Allow me to go on record as disliking this 'feature'. If there's a posting/message that has been removed from the system, I would prefer it not:

A. clog up the bandwidth
B. not be displayed

Since it is not in the system, I have no need to know about it.

There's too much stuff that does need my attention.


----------



## Rhainor (Aug 26, 2008)

CHICAGOÂ¤lollie said:


> Sooo, apparently "unwatch" notifications exist now?


No.

*Removals do not generate notifications.  Period.*  If you see a "watch removed" notification (I'm not sure how it's worded), it means someone Watched you, then un-watched you *before you read the Watch notification*.


----------



## CHICAGOÂ¤lollie (Aug 26, 2008)

Rhainor said:


> *Removals do not generate notifications.  Period.*



As of this time, this appears to be correct. Tested and tried with watches and favorites. It's not so much "before you read the notification", but "before the notification is cleared from your message center".

At the time that this thread was created, a removal of favorites would appear in the message center, regardless of whether a favorite notification was there for you to read or not. [Like in the image you'll see by clicking this link].
To explain, a user went through my gallery and unfavorited a bunch of work that she had favorited, in response to a journal related to the whole UNFAVORITED thing. Was joke, no action please. ):

This has since been fixed. Favorites removals no longer appear unless a notification exists in the first place.



In the case of watches being removed, it's true that they only appear if there is a watch notification waiting in the message center in the first place.

On _that_ note, however, it is now possible to spam "watch removal" notifications. Before these placeholders were implemented, continuously watching and unwatching would leave you with a bundle of the same icon, showing exactly who did the watch and unwatch.
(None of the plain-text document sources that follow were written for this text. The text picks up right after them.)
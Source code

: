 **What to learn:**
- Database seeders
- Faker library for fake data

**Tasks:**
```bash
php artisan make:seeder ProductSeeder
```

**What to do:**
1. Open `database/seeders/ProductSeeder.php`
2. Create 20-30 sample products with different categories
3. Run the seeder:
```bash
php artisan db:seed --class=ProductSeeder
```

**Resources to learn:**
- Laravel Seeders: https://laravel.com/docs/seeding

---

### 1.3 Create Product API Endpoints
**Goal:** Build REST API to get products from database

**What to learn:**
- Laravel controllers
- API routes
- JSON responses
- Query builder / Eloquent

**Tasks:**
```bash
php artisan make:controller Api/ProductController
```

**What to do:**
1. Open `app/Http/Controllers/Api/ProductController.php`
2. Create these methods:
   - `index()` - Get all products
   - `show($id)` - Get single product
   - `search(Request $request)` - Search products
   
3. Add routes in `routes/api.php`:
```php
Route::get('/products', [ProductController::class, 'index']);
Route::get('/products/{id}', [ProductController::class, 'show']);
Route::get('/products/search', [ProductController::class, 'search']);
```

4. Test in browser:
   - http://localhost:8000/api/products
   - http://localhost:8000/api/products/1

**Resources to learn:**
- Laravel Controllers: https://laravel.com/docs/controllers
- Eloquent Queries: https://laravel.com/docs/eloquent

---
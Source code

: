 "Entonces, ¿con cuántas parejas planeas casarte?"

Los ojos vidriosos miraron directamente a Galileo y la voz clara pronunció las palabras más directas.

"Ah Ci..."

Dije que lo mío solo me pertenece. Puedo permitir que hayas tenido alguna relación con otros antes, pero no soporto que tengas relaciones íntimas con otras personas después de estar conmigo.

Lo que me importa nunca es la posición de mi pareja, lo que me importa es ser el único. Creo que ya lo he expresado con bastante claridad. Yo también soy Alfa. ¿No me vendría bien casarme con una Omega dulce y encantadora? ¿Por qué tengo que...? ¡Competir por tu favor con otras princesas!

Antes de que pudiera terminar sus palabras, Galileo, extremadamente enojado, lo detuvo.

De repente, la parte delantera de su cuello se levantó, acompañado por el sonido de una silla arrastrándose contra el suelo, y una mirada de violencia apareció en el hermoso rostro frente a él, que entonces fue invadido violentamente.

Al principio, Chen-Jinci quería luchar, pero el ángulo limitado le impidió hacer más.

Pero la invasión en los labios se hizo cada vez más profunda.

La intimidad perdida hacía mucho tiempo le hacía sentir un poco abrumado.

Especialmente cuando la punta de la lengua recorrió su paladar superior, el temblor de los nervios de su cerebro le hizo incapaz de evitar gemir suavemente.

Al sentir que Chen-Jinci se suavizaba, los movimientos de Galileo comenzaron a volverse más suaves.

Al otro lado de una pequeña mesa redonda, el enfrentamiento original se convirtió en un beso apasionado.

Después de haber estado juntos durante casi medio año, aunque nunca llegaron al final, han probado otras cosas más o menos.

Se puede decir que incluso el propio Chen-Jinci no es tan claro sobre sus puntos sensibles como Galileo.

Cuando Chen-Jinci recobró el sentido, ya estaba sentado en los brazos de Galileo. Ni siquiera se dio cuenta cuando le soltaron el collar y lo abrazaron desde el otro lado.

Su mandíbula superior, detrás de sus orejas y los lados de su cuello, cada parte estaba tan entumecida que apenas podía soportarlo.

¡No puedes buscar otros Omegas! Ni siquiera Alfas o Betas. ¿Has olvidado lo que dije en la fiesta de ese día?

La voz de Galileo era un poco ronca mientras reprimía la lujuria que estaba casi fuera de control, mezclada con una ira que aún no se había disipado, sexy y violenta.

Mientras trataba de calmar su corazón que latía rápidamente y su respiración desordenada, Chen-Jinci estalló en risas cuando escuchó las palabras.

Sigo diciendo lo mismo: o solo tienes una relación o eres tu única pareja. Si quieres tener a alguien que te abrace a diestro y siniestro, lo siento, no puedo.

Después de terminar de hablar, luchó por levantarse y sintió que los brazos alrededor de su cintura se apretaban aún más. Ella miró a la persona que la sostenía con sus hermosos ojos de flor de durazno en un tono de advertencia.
Now, thanks to the removed watch placeholder, it's possible to bombard a user with 20 or 30 "watch removed" notifications without the user knowing exactly who the other user was.

So, that one's a bad idea.


----------



## yak (Aug 27, 2008)

CHICAGOÂ¤lollie said:


> At the time that this thread was created, a removal of favorites would appear in the message center, regardless of whether a favorite notification was there for you to read or not. [Like in the image you'll see by clicking this link].
> To explain, a user went through my gallery and unfavorited a bunch of work that she had favorited, in response to a journal related to the whole UNFAVORITED thing. Was joke, no action please. ):
> 
> This has since been fixed. Favorites removals no longer appear unless a notification exists in the first place.


The notification about the removal of favorites never existed in the first place.
What you saw was a bug in the new coding that mis-detected the case of a removed favorite. It was actually the removal of the target of the favorite, not the favorite itself. 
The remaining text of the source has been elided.